There’s an old business saying that holds that you can’t cut your way to profitability. Chime and its digital peers are going to put that maxim to the test.
For the neobanks, the digital only players, the promise was always that they’d disrupt the banks. And now the disruptors are getting disrupted, and in what might be a last bid to turn red ink to black ink on the operating line, staffs are shrinking.
As reported by PYMNTS on Wednesday (Nov. 2), and per a statement emailed by Chime, the digital bank is cutting 12% of its staff, and cited market dynamics.
Though the neobank said its announcement that it remains well-capitalized, the market dynamics, we note, are such that the “traditional” avenues of capital that would help it weather the long term are not as readily accessible as they once were.
That includes institutional financing, where stats via CB Insights showed as of the end of the September quarter, FinTech funding was off by 38% quarter over quarter, which translates to $12.9 billion, and a multi-quarter low.
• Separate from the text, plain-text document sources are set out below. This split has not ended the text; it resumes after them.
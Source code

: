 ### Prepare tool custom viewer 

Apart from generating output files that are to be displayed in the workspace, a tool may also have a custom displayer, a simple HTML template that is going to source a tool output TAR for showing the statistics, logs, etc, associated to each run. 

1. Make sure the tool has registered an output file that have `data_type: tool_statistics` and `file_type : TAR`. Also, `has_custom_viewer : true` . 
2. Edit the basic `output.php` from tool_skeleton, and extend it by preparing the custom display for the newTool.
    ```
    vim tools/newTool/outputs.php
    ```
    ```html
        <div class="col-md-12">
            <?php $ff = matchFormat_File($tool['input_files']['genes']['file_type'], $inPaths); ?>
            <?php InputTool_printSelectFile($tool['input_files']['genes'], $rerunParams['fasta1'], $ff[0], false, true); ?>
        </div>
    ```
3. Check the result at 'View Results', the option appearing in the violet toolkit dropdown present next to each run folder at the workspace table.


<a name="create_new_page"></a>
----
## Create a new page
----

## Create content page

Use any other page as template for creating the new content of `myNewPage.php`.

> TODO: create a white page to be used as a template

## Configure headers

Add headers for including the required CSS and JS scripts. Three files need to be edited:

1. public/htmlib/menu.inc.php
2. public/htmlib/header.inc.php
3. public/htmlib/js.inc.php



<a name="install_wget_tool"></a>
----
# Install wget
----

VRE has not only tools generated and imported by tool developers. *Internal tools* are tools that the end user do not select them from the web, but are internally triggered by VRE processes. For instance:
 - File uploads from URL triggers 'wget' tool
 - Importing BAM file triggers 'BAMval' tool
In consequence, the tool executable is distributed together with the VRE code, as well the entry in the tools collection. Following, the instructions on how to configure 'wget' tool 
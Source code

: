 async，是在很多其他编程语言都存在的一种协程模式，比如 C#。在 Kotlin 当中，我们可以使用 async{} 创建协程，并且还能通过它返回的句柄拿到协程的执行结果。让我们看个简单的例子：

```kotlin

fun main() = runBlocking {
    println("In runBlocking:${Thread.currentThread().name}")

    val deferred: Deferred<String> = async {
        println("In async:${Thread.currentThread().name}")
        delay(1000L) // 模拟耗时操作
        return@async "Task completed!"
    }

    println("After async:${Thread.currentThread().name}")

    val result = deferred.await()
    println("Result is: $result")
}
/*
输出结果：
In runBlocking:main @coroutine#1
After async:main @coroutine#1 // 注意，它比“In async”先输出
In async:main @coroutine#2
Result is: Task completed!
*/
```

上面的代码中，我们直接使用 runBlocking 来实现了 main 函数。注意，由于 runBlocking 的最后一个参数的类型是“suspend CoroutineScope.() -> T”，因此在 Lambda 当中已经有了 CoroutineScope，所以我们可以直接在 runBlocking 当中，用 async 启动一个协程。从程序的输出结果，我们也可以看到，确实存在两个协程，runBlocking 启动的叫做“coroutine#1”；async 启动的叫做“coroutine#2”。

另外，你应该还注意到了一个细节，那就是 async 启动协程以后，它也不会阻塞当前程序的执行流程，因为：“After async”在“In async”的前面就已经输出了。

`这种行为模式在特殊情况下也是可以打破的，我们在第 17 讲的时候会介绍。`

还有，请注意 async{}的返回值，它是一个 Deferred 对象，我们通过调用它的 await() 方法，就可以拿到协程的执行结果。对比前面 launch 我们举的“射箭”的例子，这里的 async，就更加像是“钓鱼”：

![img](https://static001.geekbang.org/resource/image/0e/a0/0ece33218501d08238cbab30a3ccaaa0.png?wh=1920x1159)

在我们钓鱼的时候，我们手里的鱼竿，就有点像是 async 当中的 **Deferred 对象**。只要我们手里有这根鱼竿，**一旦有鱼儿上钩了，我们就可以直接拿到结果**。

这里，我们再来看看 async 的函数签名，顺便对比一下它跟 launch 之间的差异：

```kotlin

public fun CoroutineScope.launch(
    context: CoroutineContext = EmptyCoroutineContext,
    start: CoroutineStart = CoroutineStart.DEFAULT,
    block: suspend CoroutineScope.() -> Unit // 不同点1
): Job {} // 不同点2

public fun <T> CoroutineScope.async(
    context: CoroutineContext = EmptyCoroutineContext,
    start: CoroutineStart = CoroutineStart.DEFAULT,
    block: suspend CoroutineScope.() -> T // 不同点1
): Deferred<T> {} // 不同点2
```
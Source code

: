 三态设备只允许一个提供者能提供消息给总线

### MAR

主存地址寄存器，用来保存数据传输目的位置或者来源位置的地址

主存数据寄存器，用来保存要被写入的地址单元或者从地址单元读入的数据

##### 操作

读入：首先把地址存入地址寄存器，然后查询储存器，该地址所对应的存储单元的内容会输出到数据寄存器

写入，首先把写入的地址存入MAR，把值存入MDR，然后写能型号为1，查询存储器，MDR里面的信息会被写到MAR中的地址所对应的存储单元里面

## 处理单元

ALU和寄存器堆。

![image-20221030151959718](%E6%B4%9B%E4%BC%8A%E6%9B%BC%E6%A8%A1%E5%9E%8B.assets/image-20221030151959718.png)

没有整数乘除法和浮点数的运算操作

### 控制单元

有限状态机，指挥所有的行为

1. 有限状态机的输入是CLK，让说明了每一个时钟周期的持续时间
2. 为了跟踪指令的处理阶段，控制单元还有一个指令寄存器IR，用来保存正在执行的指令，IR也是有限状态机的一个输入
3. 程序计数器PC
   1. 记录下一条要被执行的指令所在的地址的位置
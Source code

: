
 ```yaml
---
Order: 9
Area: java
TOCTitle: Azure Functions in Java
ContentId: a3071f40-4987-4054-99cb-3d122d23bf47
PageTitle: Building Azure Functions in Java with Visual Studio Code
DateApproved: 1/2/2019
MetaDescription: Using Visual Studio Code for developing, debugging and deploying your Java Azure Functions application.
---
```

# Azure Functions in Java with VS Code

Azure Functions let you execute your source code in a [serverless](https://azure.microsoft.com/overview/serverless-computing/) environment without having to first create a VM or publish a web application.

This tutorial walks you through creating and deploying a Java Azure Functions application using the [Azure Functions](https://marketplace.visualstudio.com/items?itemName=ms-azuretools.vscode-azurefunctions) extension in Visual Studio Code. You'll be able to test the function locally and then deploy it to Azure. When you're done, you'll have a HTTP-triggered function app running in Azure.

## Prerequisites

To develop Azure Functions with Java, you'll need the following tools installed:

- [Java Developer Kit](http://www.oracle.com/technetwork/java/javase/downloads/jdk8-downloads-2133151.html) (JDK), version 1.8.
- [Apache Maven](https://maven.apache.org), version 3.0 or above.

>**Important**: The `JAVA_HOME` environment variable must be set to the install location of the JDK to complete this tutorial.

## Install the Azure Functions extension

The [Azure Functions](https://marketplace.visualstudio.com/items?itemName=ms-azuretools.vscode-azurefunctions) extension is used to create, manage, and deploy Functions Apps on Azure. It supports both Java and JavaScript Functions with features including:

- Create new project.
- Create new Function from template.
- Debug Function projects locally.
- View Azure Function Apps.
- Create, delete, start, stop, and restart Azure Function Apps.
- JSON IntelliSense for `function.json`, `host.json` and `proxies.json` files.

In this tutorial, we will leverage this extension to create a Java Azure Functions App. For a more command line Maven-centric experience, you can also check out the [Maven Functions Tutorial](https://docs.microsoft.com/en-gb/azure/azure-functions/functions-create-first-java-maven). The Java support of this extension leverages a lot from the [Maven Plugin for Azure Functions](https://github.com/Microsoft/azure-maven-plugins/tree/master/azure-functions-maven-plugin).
Generally speaking, in an inflationary environment, as the Fed and other central banks continue to boost rates, investors demand higher returns — and by extension they’d demand higher returns on the money that they’d put to work in the FinTech sector.
Unforgiving Markets
In the meantime, the public markets are not exactly forgiving, or easy sources of funding either, as the great bulk of FinTechs, as tracked by PYMNTS, are busted and trade below their offering price. Issuing stock, and thus, equity as currency, becomes less attractive as a financing vehicle.
Back in 2020, Chime stated that it was, at the time, profitable on an EBITDA basis. EBITDA is a rough measure of cash flow, and does not, we note, take into account at least some everyday costs of running a business such as interest payments and taxes (and these are cash costs). There are few metrics to by since then, since Chime is not publicly traded, having shelved its planned initial public offering (IPO). It may be the case that it is still profitable on an EBITDA basis. Chime is not alone here. Varo cut nearly 10% of its workforce over the summer, and also said that the cuts were necessary to help chart a way forward to profitability.
Chime’s Wednesday notice is a nod to the fact that challenges are rife — even as the company has seen, via the PYMNTS provider rankings, there’s a fair amount of downloading activity and sessions per user. Use is not translating, at least at the moment, into a rock-solid financial model.
And herein lies a conundrum for the neobanks, which have staked their claim to grab mind and wallet share among younger, tech-savvy consumers who are averse to the fees tied to traditional banking services (and those fees, of course, translate into revenue streams). Now the digital players, in a rising rate environment, are hiking the fees that they pay on deposits.
So far, as PYMNTS’ own data have shown through its own research on FinTechs, done in collaboration with Ingo, the FinTechs have gained limited traction. Only 17% of consumers use FinTechs as their primary financial institutions (FIs). Drill down a bit, and it turns out those digital upstarts are popular among low-income consumers who live paycheck to paycheck with issues paying bills. As many as 39% of these consumers use FinTechs and 22% use them as their primary FI.
Among consumers who do not live paycheck to paycheck, just 14% use FinTechs as their primary FIs. The lower income consumers are the ones that would likely be the most averse to fees. Previously, the neobanks were able to subsidize the operating cost of acquiring customers and keeping them — and now will have to find other ways to move toward profitability. Pulling the trigger and laying off staff is one way to do so, to the pain of individuals and families of course — and it remains to be seen if the strategy pays off.